Recently, one of my students at Chatham University asked if I would participate in a photo project that required that I hold a sign stating why I was a feminist.
"You are a feminist, aren't you?" she asked. I assured her that I was. The first-year student was relieved. Her experience had already taught her there are plenty of people, even at a women's college, who would say "no" to that question.
I've never understood why anyone living in the modern world, especially a woman, would answer my student's question with anything other than an unqualified yes. But when it comes to feminism, it is fascinating watching the caveats fly. This isn't to say that I have all of the right boxes checked when it comes to issues of identity politics important to many women. I'm sure I don't because, as my wife reminds me, I haven't given serious thought to a more equitable distribution of household chores, much less to women's equality.
So, maybe if they were feeling especially generous, my female friends and colleagues would categorize me as a feminist with a small "f." Again, my wife would burst into hysterical laughing fits at the very notion that anyone would consider me a feminist of any sort. But in my heart, I know I am.
When it comes to issues like the debasement of women in popular culture, I have very little tolerance for most of it, though some might say that my admiration for Lena Dunham's HBO series, "Girls," is a glaring contradiction. At the very least, they would say that it calls my feminism into question, because of the ritual humiliation that the show's 20-something "girls" undergo from their boyfriends every week.
They're wrong. Ms. Dunham's series is not a glorification of what passes for hip and sexually degenerate at the expense of women, as much as it is a (half) serious-minded inquiry into our assumptions and fears about sex and young people as we slouch through the second decade of the 21st century.
There is a healthy amount of generational self-parody in "Girls" that is often difficult to process because it comes wrapped in the actions and misjudgments of such unlikable characters.
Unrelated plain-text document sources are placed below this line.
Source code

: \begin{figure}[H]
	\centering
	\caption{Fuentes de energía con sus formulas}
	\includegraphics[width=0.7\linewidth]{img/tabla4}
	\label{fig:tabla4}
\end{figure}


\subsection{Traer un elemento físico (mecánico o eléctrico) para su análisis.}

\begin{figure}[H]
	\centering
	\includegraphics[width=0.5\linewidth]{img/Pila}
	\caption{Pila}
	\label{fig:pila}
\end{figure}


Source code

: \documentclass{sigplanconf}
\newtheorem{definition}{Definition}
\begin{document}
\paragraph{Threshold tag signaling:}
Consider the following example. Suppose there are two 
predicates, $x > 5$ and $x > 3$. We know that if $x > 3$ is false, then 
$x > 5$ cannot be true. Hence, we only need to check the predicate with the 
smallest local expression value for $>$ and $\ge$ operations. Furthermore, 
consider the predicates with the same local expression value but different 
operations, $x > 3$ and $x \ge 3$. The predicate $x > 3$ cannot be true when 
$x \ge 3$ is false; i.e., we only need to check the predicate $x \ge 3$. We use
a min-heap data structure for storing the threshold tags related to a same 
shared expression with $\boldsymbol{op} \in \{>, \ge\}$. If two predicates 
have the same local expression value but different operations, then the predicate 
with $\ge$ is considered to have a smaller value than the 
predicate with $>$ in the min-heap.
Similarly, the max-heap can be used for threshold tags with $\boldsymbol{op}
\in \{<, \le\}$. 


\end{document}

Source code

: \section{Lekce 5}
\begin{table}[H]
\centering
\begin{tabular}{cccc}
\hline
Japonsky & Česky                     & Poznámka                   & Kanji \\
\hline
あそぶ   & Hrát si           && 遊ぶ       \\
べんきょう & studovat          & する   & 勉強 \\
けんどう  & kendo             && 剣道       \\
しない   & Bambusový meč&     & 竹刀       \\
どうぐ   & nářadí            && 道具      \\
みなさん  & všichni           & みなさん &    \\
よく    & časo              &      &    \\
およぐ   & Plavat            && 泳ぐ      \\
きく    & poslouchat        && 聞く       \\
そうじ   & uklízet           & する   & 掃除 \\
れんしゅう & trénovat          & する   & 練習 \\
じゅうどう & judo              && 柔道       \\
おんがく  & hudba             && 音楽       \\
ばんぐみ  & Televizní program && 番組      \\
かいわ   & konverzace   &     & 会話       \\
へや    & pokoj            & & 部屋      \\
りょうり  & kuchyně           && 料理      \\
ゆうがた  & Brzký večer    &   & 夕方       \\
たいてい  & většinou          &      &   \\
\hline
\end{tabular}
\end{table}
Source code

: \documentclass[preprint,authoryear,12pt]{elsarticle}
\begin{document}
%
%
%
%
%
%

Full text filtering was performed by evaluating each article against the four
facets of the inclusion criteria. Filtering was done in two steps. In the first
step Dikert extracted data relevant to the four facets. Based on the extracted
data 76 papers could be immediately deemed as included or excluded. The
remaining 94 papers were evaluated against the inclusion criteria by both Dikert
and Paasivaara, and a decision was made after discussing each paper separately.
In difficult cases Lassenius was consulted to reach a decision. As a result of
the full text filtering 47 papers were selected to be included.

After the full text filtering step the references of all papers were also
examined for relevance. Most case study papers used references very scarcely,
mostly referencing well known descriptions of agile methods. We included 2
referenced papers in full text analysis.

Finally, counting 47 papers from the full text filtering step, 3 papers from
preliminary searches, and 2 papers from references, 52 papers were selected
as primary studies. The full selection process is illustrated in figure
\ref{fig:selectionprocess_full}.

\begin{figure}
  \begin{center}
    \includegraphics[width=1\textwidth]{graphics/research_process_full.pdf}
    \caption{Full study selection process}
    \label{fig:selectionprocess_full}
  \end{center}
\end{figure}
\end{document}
The last 10 minutes of season two's finale made it one of the most cringe-inducing broadcasts on cable television, ever.
For two seasons "Girls" has made viewers consistently uncomfortable by operating without a net. I prefer to spend time with art that aggravates. It can be completely contrary to my politics as long as it gives viewers some glimpse into a previously unspoken truth.
So, Lena Dunham gets an automatic pass that I don't extend to rapper Rick Ross. The Miami-based corrections officer-turned-rap mogul earned the wrath of black feminists and other sentient beings recently with a lyric he inserted on the recording "U.O.E.N.O,":"Put molly all in her champagne, she ain't even know it / I took her home and enjoyed that, she ain't even know it."
For the uninitiated, a molly is another name for Rohypnol, a date rape drug that low-key rapists used to call a "roofie." Mr. Ross is essentially bragging about having nonconsensual sex with an unconscious woman who accepts his offer of champagne.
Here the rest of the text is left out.